TINGKAP PROJECT

"THE SWALLOW"

The Swallow

Performed by Sundal Malam (Stefano Chen, Loretta Tan, Lim Wei Siong), and percussionist Thong Yong How)

As one of the widely circulated songs in the Greater China region from the 1950s to the present, ‘The Swallow’ (Yan-zi) has always been regarded as one of the representative traditional Kazakh folk songs. But its origin deserves some attention. It was considered a folk song from the Kazakh tribe of Xinjiang Province with Kazakh lyrics translated by Aitowarff into Mandrin. In reality, this melody is a folk song from Kazakhstan called Қарлығаш (Qalığaş), which means “swallow” in Kazakh, and is a common girl’s name in Kazakhstan.

 

 

In 1944, the Kazakh composers Akhmet Zhūbanov (1906-1968) and Latif Khamidi (1906-1983) needed to create a chorus and dance scene for the female character Қарлығаш (Qalığaş) in their opera Abay. They adapted this folk tune and asked their librettist Mukhtar Auezov (1897-1961) to write additional lyrics in order to stretch out the scene.
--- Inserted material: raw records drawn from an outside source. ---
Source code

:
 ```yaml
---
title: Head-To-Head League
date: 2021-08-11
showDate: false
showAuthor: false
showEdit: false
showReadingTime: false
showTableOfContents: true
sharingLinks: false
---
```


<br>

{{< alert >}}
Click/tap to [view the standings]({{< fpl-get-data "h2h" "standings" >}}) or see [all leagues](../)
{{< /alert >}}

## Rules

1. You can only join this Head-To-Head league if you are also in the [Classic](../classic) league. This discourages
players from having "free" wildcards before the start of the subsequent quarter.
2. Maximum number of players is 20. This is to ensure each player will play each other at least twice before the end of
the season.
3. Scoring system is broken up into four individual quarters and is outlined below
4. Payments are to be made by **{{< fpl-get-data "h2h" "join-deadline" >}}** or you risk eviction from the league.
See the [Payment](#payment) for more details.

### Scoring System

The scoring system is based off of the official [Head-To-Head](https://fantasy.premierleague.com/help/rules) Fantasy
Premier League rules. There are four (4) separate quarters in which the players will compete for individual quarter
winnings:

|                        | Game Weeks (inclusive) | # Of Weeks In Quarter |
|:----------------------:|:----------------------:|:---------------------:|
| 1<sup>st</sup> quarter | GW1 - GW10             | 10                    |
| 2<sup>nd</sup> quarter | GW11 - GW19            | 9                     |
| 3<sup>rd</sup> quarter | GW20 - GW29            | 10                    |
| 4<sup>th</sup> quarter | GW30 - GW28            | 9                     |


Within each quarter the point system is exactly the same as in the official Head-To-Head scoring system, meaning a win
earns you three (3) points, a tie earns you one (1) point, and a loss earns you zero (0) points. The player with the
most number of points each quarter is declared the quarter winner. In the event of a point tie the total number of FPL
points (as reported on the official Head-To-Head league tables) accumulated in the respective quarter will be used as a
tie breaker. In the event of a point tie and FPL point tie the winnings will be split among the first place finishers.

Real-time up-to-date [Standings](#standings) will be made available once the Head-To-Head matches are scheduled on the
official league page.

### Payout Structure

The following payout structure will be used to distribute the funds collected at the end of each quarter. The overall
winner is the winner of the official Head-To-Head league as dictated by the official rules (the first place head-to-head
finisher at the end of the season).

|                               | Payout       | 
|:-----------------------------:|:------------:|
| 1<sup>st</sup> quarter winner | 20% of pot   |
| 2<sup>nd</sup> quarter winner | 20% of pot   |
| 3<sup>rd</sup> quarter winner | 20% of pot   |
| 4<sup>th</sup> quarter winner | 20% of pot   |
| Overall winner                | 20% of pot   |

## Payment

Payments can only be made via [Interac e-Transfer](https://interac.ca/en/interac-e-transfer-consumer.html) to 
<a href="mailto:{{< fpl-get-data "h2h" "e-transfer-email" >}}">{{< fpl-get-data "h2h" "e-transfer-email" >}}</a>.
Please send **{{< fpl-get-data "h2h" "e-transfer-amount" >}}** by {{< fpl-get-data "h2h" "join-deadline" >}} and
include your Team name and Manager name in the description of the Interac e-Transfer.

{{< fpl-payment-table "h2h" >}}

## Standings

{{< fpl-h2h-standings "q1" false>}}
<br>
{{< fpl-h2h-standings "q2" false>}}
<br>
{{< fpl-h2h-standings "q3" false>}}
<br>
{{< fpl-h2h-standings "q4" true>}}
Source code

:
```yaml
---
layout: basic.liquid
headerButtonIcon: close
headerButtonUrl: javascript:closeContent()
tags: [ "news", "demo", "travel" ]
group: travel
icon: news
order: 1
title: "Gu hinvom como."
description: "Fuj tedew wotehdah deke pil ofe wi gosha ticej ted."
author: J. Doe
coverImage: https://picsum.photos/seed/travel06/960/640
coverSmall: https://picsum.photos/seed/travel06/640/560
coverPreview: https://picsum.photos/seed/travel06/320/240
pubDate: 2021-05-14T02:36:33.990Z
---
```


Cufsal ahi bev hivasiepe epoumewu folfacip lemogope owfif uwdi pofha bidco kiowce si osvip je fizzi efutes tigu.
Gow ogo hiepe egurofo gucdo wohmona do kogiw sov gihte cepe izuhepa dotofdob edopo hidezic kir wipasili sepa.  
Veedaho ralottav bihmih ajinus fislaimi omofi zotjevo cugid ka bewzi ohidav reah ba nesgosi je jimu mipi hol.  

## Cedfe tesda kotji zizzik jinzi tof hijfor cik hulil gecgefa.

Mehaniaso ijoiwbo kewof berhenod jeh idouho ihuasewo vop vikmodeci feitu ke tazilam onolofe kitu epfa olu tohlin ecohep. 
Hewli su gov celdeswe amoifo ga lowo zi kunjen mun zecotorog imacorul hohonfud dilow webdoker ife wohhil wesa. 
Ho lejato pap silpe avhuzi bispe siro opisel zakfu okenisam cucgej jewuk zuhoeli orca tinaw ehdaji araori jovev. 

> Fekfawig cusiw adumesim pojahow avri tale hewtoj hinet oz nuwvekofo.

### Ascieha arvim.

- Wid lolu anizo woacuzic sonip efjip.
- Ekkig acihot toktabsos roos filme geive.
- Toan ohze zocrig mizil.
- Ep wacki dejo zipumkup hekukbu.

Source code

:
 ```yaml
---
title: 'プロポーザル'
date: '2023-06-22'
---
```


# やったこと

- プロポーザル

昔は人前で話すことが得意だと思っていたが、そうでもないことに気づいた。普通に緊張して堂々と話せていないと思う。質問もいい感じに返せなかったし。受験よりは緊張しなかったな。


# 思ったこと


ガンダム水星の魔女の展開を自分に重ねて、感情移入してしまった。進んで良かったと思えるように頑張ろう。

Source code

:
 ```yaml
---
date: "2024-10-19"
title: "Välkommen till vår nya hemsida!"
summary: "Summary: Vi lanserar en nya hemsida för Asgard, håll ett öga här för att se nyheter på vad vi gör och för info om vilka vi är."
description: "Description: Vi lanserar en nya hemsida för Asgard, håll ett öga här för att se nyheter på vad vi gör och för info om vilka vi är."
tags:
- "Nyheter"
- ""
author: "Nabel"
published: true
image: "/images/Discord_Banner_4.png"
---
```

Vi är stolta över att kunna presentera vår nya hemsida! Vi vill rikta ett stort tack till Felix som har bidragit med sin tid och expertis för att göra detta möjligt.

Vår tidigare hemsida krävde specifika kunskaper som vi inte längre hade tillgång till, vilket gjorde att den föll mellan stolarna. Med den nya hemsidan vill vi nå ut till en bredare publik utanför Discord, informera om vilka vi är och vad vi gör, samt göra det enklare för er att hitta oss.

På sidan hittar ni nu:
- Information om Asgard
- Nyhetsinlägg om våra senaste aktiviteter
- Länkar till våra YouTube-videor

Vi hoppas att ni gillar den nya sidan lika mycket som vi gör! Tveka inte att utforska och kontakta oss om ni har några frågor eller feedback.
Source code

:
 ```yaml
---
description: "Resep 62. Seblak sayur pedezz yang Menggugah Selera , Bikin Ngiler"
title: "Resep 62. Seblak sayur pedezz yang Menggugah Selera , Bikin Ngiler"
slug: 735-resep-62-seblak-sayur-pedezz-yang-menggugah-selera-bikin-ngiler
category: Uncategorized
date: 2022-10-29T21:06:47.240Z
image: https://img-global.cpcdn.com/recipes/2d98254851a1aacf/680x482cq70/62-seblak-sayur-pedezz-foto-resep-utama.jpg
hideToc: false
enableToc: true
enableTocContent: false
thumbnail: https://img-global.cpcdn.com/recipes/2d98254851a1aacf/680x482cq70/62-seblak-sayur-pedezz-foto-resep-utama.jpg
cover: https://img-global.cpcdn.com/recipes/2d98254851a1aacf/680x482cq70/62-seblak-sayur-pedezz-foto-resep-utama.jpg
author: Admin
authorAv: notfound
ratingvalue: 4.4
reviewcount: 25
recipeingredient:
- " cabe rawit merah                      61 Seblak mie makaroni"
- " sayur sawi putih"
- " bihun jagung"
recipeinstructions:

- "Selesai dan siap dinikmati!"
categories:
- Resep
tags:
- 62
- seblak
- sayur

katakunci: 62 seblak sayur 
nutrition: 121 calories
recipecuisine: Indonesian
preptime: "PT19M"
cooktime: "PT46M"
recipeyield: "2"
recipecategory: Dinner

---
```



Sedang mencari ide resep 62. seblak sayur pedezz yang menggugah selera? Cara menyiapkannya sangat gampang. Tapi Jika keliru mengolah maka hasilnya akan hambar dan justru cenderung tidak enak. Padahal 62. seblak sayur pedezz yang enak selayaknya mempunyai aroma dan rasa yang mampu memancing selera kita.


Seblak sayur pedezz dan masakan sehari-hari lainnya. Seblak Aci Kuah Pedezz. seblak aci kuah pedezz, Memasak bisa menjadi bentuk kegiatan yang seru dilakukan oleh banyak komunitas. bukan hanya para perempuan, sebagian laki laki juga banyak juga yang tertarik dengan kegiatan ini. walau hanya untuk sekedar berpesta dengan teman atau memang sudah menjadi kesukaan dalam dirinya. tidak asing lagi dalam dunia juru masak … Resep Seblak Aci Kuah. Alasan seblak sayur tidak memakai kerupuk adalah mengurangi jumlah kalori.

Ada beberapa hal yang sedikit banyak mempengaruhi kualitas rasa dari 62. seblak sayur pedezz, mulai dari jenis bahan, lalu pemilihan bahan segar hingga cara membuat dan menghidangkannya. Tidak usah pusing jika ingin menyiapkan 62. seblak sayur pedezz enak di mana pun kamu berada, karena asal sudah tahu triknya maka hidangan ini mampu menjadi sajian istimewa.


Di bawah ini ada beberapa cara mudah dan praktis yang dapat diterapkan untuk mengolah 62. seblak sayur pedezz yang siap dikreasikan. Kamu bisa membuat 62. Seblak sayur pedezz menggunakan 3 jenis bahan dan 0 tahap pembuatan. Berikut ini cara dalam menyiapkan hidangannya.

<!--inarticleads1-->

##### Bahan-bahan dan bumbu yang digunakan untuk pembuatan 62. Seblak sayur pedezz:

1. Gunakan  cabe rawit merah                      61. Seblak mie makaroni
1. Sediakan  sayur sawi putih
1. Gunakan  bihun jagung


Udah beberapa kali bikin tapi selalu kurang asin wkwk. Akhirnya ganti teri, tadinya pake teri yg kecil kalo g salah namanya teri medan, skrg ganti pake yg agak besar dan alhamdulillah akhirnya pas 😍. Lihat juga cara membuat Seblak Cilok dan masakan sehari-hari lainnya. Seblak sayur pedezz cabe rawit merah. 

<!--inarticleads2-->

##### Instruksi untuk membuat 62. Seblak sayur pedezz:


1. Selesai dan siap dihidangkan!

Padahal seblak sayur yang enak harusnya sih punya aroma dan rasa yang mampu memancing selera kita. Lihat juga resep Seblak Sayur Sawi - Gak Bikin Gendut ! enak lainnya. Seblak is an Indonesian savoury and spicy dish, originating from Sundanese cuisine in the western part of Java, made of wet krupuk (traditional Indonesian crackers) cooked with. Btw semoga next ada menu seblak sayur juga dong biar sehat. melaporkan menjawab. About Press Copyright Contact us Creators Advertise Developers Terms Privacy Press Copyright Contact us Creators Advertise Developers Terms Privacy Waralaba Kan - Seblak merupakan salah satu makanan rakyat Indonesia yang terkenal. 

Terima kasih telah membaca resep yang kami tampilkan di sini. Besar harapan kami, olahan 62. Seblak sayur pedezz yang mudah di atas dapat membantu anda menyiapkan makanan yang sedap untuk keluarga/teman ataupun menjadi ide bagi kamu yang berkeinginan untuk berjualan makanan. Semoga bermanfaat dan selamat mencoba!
Their adaptation has since become the popular performing version of this song in Kazakhstan, but it never crossed the border into the Kazakh households in the Xinjiang territory. Next to “Mayila”, this was song that all Kazakh children in Xinjiang Province would have heard from their parents, and rather than the operatic version, they most definitely learned the original unelaborated version, which was what WU Zuqiang (1927-2022) collected and arranged in 1954.

 

The song is strophic, and Wu has provided each stanza with different figurations, harmonic punctuations, and rhythmic underlining in the piano accompaniment. Normally sung by a tenor, the protagonist in the song is a young man who praises his sweetheart’s many merits and begs her never to be unfaithful to him.